O Tribunal do Júri é composto de duas fases, em que a primeira diz respeito à instrução preliminar para o convencimento de que está se tratando de um crime doloso contra a vida, admitindo o princípio in dubio pro societate caso houver dúvidas quanto a autoria do crime ou a dinâmica dos fatos, onde deve-se haver a pronúncia, impronúncia, absolvição sumária ou desclassificação. E a segunda fase diz respeito ao julgamento que se inicia a partir da pronúncia e somente se encerra com o veredicto do conselho de sentença formado pelo júri (OLIVEIRA, 2015).

Nesse contexto, o procedimento do Tribunal do Júri, na segunda fase, segue as regras do Código Processual Penal que basicamente consiste em: 1) convocação dos jurados, na qual dentre os 25 convocados pelo menos 15 devem estar presentes; 2) recolhimento das testemunhas, para não haver troca de informações; 3) apresentação do acusado aos jurados; 4) sorteio de 7 jurados para compor os membros do júri, juntamente com o juiz de direito e os outros jurados; 5) inquirição das testemunhas de acusação e, em seguida, das testemunhas da defesa; 6) interrogatório do acuado pela acusação e, em seguida, da defesa; 7) discussão entre o promotor e os representantes da acusação e, em seguida, entre o advogado e os representantes da defesa; 8) veredicto dos jurados (BRASIL, 1941).

Importa frisar que no Tribunal do Júri são os jurados que julgam e que resolvem condenar ou absolver o acusado, enquanto o magistrado apenas formula os quesitos e profere a sentença, além de presidir os jurados. Os jurados, órgão leigo e de responsabilidade do presidente do Tribunal do Júri que elabora anualmente uma lista de convocados obrigatórios para compor o órgão, tem uma importância ímpar no julgamento e, por isso, devem ser imparciais e justos por exercerem função jurisdicional (PRADO, 2017).

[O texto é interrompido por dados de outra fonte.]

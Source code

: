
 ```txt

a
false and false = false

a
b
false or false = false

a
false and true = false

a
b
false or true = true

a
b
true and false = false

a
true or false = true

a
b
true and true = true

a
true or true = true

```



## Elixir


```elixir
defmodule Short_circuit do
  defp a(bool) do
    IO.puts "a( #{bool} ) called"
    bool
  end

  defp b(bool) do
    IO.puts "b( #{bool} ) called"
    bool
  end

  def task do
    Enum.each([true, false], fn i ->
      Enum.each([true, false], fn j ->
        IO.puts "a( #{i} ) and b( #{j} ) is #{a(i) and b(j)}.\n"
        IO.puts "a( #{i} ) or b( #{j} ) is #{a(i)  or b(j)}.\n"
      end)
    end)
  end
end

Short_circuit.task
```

3. A INFLUÊNCIA DA MÍDIA NA SOCIEDADE

Devido às evoluções tecnológicas das últimas décadas, atualmente os meios de comunicação conseguem atingir uma quantidade inimaginável de pessoas, a qualquer tempo, por meio de seus mais diversos veículos como rádio, televisão, jornal, revistas, internet e, especificamente, redes sociais, além de outros, divulgando além de notícias, opiniões sobre diversos assuntos contidos na sociedade, sendo considerada por Freitas (2016) como uma formadora de opinião.

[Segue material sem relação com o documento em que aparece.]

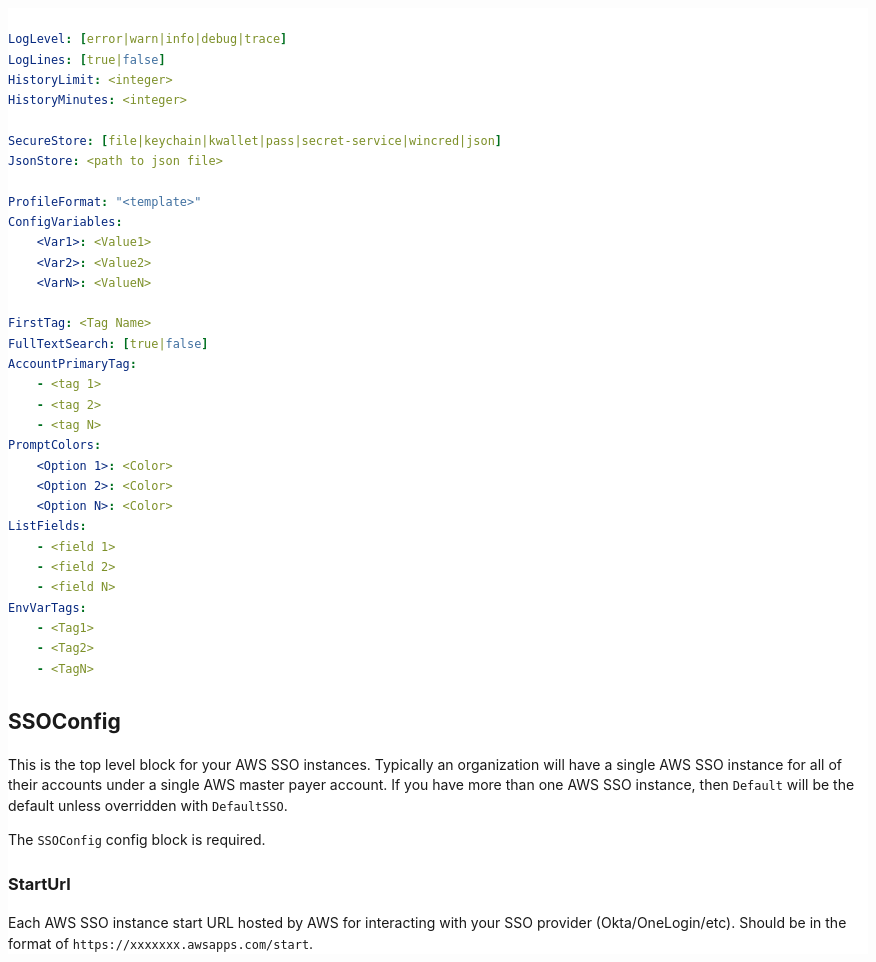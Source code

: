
 ```yaml

LogLevel: [error|warn|info|debug|trace]
LogLines: [true|false]
HistoryLimit: <integer>
HistoryMinutes: <integer>

SecureStore: [file|keychain|kwallet|pass|secret-service|wincred|json]
JsonStore: <path to json file>

ProfileFormat: "<template>"
ConfigVariables:
    <Var1>: <Value1>
    <Var2>: <Value2>
    <VarN>: <ValueN>

FirstTag: <Tag Name>
FullTextSearch: [true|false]
AccountPrimaryTag:
    - <tag 1>
    - <tag 2>
    - <tag N>
PromptColors:
    <Option 1>: <Color>
    <Option 2>: <Color>
    <Option N>: <Color>
ListFields:
    - <field 1>
    - <field 2>
    - <field N>
EnvVarTags:
    - <Tag1>
    - <Tag2>
    - <TagN>
```

## SSOConfig

This is the top level block for your AWS SSO instances.  Typically an
organization will have a single AWS SSO instance for all of their accounts
under a single AWS master payer account.  If you have more than one AWS SSO
instance, then `Default` will be the default unless overridden with
`DefaultSSO`.

The `SSOConfig` config block is required.

### StartUrl

Each AWS SSO instance start URL hosted by AWS for interacting with your
SSO provider (Okta/OneLogin/etc).  Should be in the format of
`https://xxxxxxx.awsapps.com/start`.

Assim, os conteúdos veiculados são instantâneos e acompanham em tempo real os acontecimentos, se propagando em uma velocidade impossível de restringir. Com isto, muitas informações excedem o limite dos fatos, comunicando sobre alegações, depoimentos de fontes sem a verificação da veracidade, boatos, testemunhas que não se lembram ou tem a ideia distorcida dos acontecimentos, entre outros contextos que se distanciam da realidade (PRADO, 2017).

Neste sentido, a intenção da mídia vai além do que apenas informar, de modo que trata a notícia como uma mera mercadoria a ser comercializada para a obter audiência, ser líder entre a concorrência e chamar a atenção do público, entreter, emocionar e sensibilizar com métodos de sensacionalismo. E um dos “produtos” que possibilitam a mídia alcançar a audiência que deseja, são os “programas policiais, que investigam, apontam, acusam, criam hipóteses, e com um linguajar simples e com tons de revolta, influenciam boa parte da população” (PRADO, 2017, p. 17).

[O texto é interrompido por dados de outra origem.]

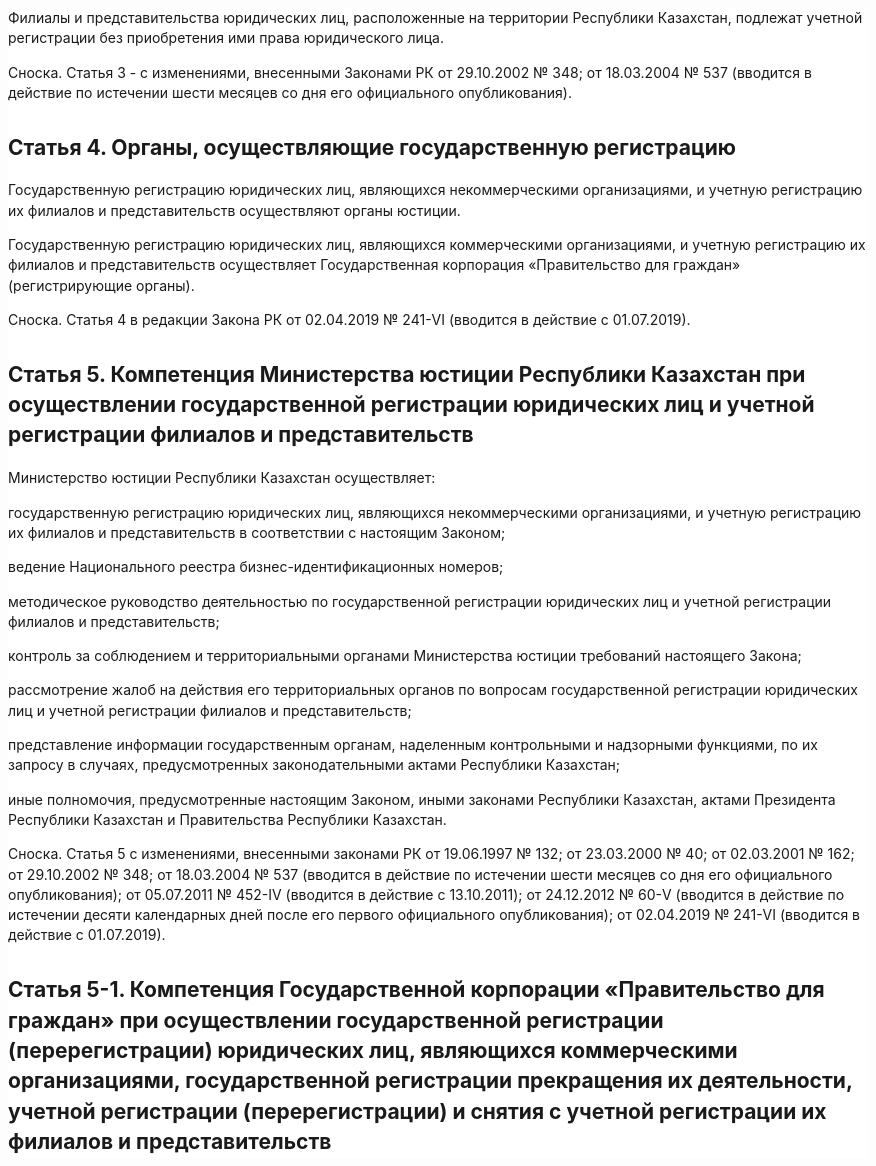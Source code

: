Филиалы и представительства юридических лиц, расположенные на территории Республики Казахстан, подлежат учетной регистрации без приобретения ими права юридического лица.

Сноска. Статья 3 - с изменениями, внесенными Законами РК от 29.10.2002 № 348; от 18.03.2004 № 537 (вводится в действие по истечении шести месяцев со дня его официального опубликования).

## Статья 4. Органы, осуществляющие государственную регистрацию

Государственную регистрацию юридических лиц, являющихся некоммерческими организациями, и учетную регистрацию их филиалов и представительств осуществляют органы юстиции.

Государственную регистрацию юридических лиц, являющихся коммерческими организациями, и учетную регистрацию их филиалов и представительств осуществляет Государственная корпорация «Правительство для граждан» (регистрирующие органы).

Сноска. Статья 4 в редакции Закона РК от 02.04.2019 № 241-VІ (вводится в действие с 01.07.2019).

## Статья 5. Компетенция Министерства юстиции Республики Казахстан при осуществлении государственной регистрации юридических лиц и учетной регистрации филиалов и представительств

Министерство юстиции Республики Казахстан осуществляет:

государственную регистрацию юридических лиц, являющихся некоммерческими организациями, и учетную регистрацию их филиалов и представительств в соответствии с настоящим Законом;

ведение Национального реестра бизнес-идентификационных номеров;

методическое руководство деятельностью по государственной регистрации юридических лиц и учетной регистрации филиалов и представительств;

контроль за соблюдением и территориальными органами Министерства юстиции требований настоящего Закона;

рассмотрение жалоб на действия его территориальных органов по вопросам государственной регистрации юридических лиц и учетной регистрации филиалов и представительств;

представление информации государственным органам, наделенным контрольными и надзорными функциями, по их запросу в случаях, предусмотренных законодательными актами Республики Казахстан;

иные полномочия, предусмотренные настоящим Законом, иными законами Республики Казахстан, актами Президента Республики Казахстан и Правительства Республики Казахстан.

Сноска. Статья 5 с изменениями, внесенными законами РК от 19.06.1997 № 132; от 23.03.2000 № 40; от 02.03.2001 № 162; от 29.10.2002 № 348; от 18.03.2004 № 537 (вводится в действие по истечении шести месяцев со дня его официального опубликования); от 05.07.2011 № 452-IV (вводится в действие с 13.10.2011); от 24.12.2012 № 60-V (вводится в действие по истечении десяти календарных дней после его первого официального опубликования); от 02.04.2019 № 241-VІ (вводится в действие с 01.07.2019).

## Статья 5-1. Компетенция Государственной корпорации  «Правительство для граждан» при осуществлении  государственной регистрации (перерегистрации)  юридических лиц, являющихся коммерческими  организациями, государственной регистрации  прекращения их деятельности, учетной регистрации  (перерегистрации) и снятия с учетной регистрации их филиалов и представительств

A mídia, ao noticiar fatos sem a devida imparcialidade, salientando a sensibilidade e ignorando a razão, faz com que o público tenha empatia com a vítima e aversão ao suposto autor do fato, sem atinar que ambos são pessoas, sujeitos de direitos e deveres e passíveis de cometer erros, e com que desconsiderem a capacidade do ser humano quando do ápice das emoções (MELLO, 2010, p. 154).

Assim, constantemente a mídia forma opinião pública sobre casos de crime contra a vida, sempre direcionando um lado como o opressor, o frio e calculista, com aparência de culpado, e o outro lado, como uma vítima frágil, inocente, com familiares desolados que a todo tempo trazem fotos, sonhos e planos da vítima. Dessa maneira, a mídia cria uma realidade paralela ao mundo real, com o “poder de difundir o ideário popular um forte temor do crime, convencendo assim que a violência atinge índices alarmantes; que o sistema penal atual não funciona e que a sociedade deve lutar por novas incriminadoras” (LOURENÇO e SCARAVELLI, 2018, p.9).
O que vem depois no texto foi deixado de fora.